While there are several different valid ways to run a simulation program, consistency is key. The answer to this question will drive planning for the program’s administrative structure, staffing, faculty and staff development, core operations and the operating budget.

Question #6 – What resources will be necessary to support the methodology?

Get out the calculator. Time to count up the number and size of groups and their use of simulation by hours per year, week and/or day. Those numbers determine how many personnel in what roles, how many pieces of equipment in what type of space, and even the amount and type of disposable supplies that will be necessary.

These numbers establish the operational budget for your program. Comptrollers need to know what the costs are up front and their justification. The different types of simulation require different types of personnel and equipment resources. This initial pro-forma helps define program needs and estimated operating expenses.

“Cash is King,” is a statement that describes the need for solid and accessible operating funds. Money that is tied up in an endowment, long term investment or in capital may not be accessible in the critical early stages of program development. Simulation is a resource intensive educational methodology. Not only is the equipment expensive, but the time and human capital required in developing and executing the educational experiences is significant. This all translates into needing adequate start up and sustainability funding.

Startup funding is often made in the form of an initial investment in a program by an organization, donor, or philanthropic campaign. In raising funds for “stuff”, it is easy to provide tangible benefit to the stakeholder who puts forth the investment.

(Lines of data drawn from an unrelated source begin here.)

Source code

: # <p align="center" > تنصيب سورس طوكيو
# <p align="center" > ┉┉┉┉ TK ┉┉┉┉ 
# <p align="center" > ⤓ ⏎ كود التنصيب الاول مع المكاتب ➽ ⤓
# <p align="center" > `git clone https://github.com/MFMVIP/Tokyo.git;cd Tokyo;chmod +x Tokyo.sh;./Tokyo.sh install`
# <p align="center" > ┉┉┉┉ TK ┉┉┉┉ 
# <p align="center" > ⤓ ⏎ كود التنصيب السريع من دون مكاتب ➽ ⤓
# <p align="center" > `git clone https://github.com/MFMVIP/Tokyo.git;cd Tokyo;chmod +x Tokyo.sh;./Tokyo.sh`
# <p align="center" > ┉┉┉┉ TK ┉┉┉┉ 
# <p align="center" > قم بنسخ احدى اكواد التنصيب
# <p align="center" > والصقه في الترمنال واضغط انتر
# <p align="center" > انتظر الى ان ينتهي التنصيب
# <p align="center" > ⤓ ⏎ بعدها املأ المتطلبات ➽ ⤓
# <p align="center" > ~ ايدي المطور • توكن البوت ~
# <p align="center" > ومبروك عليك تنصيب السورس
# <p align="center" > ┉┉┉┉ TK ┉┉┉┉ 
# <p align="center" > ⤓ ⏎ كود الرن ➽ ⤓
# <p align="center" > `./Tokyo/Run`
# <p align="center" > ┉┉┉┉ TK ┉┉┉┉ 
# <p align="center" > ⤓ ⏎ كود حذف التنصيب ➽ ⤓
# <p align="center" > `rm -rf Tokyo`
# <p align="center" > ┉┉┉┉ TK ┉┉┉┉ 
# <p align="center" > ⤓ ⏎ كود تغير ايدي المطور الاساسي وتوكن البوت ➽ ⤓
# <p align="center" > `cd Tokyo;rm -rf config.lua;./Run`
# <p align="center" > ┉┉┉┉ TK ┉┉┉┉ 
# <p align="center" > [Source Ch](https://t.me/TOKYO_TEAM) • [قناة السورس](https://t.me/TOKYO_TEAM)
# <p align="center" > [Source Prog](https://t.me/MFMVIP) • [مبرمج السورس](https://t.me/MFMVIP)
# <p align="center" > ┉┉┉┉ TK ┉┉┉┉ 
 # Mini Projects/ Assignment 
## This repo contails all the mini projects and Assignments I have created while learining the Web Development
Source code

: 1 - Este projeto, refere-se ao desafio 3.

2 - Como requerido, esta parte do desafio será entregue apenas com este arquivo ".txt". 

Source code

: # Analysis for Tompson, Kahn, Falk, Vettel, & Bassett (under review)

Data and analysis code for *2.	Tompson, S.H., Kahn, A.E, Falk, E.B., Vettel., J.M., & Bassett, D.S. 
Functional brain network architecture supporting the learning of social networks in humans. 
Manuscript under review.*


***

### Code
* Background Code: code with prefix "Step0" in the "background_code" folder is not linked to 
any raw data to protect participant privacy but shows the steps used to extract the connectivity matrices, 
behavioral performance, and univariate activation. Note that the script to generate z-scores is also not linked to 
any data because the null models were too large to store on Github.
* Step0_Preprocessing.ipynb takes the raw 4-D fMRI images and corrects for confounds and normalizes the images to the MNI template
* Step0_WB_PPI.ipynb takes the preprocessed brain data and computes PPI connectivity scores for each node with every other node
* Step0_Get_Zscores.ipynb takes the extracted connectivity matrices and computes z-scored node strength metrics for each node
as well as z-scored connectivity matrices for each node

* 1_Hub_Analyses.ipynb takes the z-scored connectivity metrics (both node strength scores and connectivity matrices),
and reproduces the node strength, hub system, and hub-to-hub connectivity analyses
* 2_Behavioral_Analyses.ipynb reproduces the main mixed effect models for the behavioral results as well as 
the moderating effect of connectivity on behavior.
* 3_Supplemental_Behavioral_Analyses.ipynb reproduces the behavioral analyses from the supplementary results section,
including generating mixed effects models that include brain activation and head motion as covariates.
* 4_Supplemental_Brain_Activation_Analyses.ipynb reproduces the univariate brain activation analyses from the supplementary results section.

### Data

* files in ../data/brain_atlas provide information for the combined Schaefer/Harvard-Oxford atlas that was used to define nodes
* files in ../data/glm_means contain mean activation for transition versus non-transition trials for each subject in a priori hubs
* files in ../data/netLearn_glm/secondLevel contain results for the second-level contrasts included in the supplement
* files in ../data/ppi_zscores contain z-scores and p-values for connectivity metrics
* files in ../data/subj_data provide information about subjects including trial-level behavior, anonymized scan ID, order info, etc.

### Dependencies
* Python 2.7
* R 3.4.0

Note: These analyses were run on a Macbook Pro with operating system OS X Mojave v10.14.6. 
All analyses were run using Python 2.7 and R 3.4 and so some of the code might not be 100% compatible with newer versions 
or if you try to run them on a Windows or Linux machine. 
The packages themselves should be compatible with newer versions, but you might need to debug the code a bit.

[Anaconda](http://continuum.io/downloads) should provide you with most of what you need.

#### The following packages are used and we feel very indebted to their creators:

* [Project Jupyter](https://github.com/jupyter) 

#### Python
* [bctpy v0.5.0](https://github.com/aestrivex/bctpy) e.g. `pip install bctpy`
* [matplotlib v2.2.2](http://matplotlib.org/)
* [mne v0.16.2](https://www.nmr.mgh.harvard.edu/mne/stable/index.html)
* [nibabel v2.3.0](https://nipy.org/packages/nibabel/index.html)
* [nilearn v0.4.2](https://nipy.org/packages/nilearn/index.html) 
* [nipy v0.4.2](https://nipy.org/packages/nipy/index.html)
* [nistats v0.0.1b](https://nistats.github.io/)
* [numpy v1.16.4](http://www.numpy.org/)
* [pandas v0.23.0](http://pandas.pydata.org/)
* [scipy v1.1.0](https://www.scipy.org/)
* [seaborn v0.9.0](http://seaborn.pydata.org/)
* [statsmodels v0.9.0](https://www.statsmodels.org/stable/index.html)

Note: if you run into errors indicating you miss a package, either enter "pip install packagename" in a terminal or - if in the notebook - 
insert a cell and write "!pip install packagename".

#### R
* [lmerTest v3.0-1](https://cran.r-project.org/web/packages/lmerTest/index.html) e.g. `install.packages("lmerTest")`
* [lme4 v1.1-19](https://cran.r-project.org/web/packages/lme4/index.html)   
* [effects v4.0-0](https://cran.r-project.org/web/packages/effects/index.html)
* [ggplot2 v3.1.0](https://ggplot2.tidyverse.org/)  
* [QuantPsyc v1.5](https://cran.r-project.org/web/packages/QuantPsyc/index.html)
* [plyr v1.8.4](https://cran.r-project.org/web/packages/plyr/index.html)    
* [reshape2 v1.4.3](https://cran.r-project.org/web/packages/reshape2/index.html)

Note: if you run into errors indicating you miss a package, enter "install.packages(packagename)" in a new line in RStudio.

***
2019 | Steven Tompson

It is much easier to raise funds for a room to place a plaque identifying the sponsor of that space, or to a piece of equipment. It is much more difficult to put a plaque on a person.

Operating expenses for staff salary and overhead should not rely on external donations or grant funding. Both sources tend to be for the short term, leaving you with an unusable area full of equipment in the long run.

Early frank and realistic operational funding agreements among the stakeholders are essential for program survival. How will the program operations be funded? What proportions are assigned to the different stakeholders? In return for what level of access? Who is responsible for what piece of funding? And when? Make sure these decisions are secured with letters of agreement otherwise once the bill arrives it may be difficult collecting the funds.

Funding is a key area that should not be glossed over in the excitement to start a program. The time taken to finalize these details at the beginning will save a significant amount of future worry and time taken away from the educational mission of the program. There is no right or wrong answer to how funding is established, so come to whatever consensus is mutually beneficial for the stakeholders. We cannot stress enough that this key question should be answered as soon as possible in program development.

Question #7 – What are the next steps?

Now that you have answered these questions you will have a good idea of how the program will look, from the equipment and space needs, types and scope of learners and activities, staffing needs, faculty development and funding.

Dhanashri Kohok (right), resident of social and preventive medicine and internal medicine; Joel Beatty, MD, resident, social and preventive medicine. (Photo: Behling Simulation Center)
Practicing invasive skills on task trainers has been shown to decrease complications when performed on live patients. Image Credit: Behling Simulation Center.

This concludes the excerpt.